3. Secure Cross-Border Data Flows
Foreign adversaries and state-sponsored actors have shown growing interest in U.S. consumer data, whether for surveillance, influence campaigns, or intelligence gathering. By requiring data brokers to disclose if they've sold or shared personal information with foreign actors from adversary countries (including China, Russia, Iran, and North Korea), SB 361 directly addresses national security risks.
This level of accountability around cross-border data flows is a first in U.S. state law and could set a precedent for federal policy. It signals to businesses that they must not only protect data but also know exactly where it’s going and who’s accessing it.

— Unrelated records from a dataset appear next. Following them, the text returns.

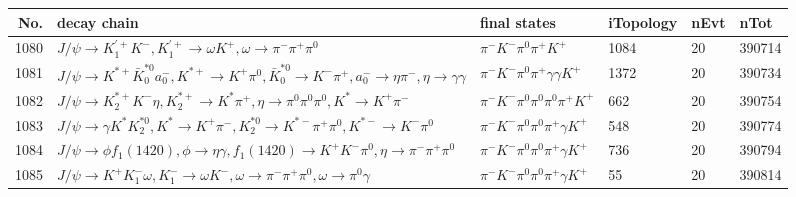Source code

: \begin{table}[htbp] 
\begin{center}
\begin{small}
\begin{tabular}{rlllll}\hline\hline
 No. & decay chain & final states &  iTopology & nEvt & nTot \\\hline
1080&$J/\psi       \rightarrow K_1^{'+}      K^{-}          , K_1^{'+}       \rightarrow \omega         K^{+}          , \omega          \rightarrow \pi^{-}        \pi^{+}        \pi^{0}        $&$\pi^{-}        K^{-}          \pi^{0}        \pi^{+}        K^{+}          $& 1084&   20&390714\\
1081&$J/\psi       \rightarrow K^{*+}         \bar{K}_0^{*0}a_{0}^{-}      , K^{*+}          \rightarrow K^{+}          \pi^{0}        , \bar{K}_0^{*0} \rightarrow K^{-}          \pi^{+}        , a_{0}^{-}       \rightarrow \eta          \pi^{-}        , \eta           \rightarrow \gamma       \gamma       $&$\pi^{-}        K^{-}          \pi^{0}        \pi^{+}        \gamma       \gamma       K^{+}          $& 1372&   20&390734\\
1082&$J/\psi       \rightarrow K_2^{*+}       K^{-}          \eta          , K_2^{*+}        \rightarrow K^{*}          \pi^{+}        , \eta           \rightarrow \pi^{0}        \pi^{0}        \pi^{0}        , K^{*}           \rightarrow K^{+}          \pi^{-}        $&$\pi^{-}        K^{-}          \pi^{0}        \pi^{0}        \pi^{0}        \pi^{+}        K^{+}          $&  662&   20&390754\\
1083&$J/\psi       \rightarrow \gamma       K^{*}          K_2^{*0}       , K^{*}           \rightarrow K^{+}          \pi^{-}        , K_2^{*0}        \rightarrow K^{*-}         \pi^{+}        \pi^{0}        , K^{*-}          \rightarrow K^{-}          \pi^{0}        $&$\pi^{-}        K^{-}          \pi^{0}        \pi^{0}        \pi^{+}        \gamma       K^{+}          $&  548&   20&390774\\
1084&$J/\psi       \rightarrow \phi           f_{1}(1420)    , \phi            \rightarrow \eta          \gamma       , f_{1}(1420)     \rightarrow K^{+}          K^{-}          \pi^{0}        , \eta           \rightarrow \pi^{-}        \pi^{+}        \pi^{0}        $&$\pi^{-}        K^{-}          \pi^{0}        \pi^{0}        \pi^{+}        \gamma       K^{+}          $&  736&   20&390794\\
1085&$J/\psi       \rightarrow K^{+}          K_{1}^{-}      \omega         , K_{1}^{-}       \rightarrow \omega         K^{-}          , \omega          \rightarrow \pi^{-}        \pi^{+}        \pi^{0}        , \omega          \rightarrow \pi^{0}        \gamma       $&$\pi^{-}        K^{-}          \pi^{0}        \pi^{0}        \pi^{+}        \gamma       K^{+}          $&   55&   20&390814\\

\end{tabular}
\end{small}
\end{center}
\end{table}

Next Steps for Data Brokers
To comply with SB 361 and prepare for increased oversight from the California Privacy Protection Agency (CPPA), data brokers must move quickly to operationalize privacy compliance. Here's what organizations should do now:
1. Conduct a Comprehensive Data Inventory
Begin by mapping all personal information collected, processed, stored, shared, or sold. Include sensitive data types like biometric identifiers, geolocation data, and government-issued IDs. This audit should include both first-party and third-party data sources and be continuously updated.
2. Update CPPA Registrations
Under SB 361, data brokers must disclose whether they collect any of 17 specific categories of personal data. Even if not, brokers must identify up to three common types of personal information they do collect. This update should be reflected in your annual CPPA registration, ensuring complete accuracy and consistency. Failure to comply could result in daily fines and reputational damage.
3. Streamline Deletion and Opt-Out Workflows
The law mandates processing of deletion and opt-out requests within 45 days. This includes treating unverifiable requests as opt-outs under the California Consumer Privacy Act (CCPA). Automate workflows where possible and ensure your systems can log and verify each request for auditability. Make your consumer rights portal user-friendly and CPPA-compliant.
4. Plan for Triannual Third-Party Audits
Starting in 2028, all registered data brokers will be subject to third-party compliance audits every three years. Begin documenting your policies, procedures, data maps, vendor relationships, and security controls now to reduce risk and cost later. Your audit-readiness should align with California's evolving privacy standards and withstand scrutiny from CPPA investigators.
5. Review Data Sharing Agreements
Any contract involving data sales, exchanges, or licensing, especially with foreign entities or AI companies, should be reviewed and updated. Ensure you have clear contractual language on data use, retention, security, and disclosure obligations. Focus on agreements that might trigger SB 361’s disclosure requirements—particularly those involving cross-context behavioral advertising or AI training data.
The Bottom Line
SB 361 is more than a simple regulatory update—it marks a significant transformation in California’s approach to consumer data protection. By requiring greater transparency around the sale and sharing of personal information, especially with high-risk parties like foreign governments and AI developers, California is prioritizing consumer privacy and national security above business convenience.
Data brokers should view SB 361 not as a routine compliance task but as a call to fundamentally reassess their data governance frameworks, audit preparedness, consumer rights processes, and internal transparency measures. With the bill’s expected passage and enforcement looming, immediate action is critical.
In essence, SB 361 underscores California’s growing dedication to empowering consumers with both control over their personal data and effective tools to enforce those rights in an era dominated by extensive data collection and AI technology. Data brokers that proactively adapt will be better equipped to navigate these evolving regulations and avoid significant penalties.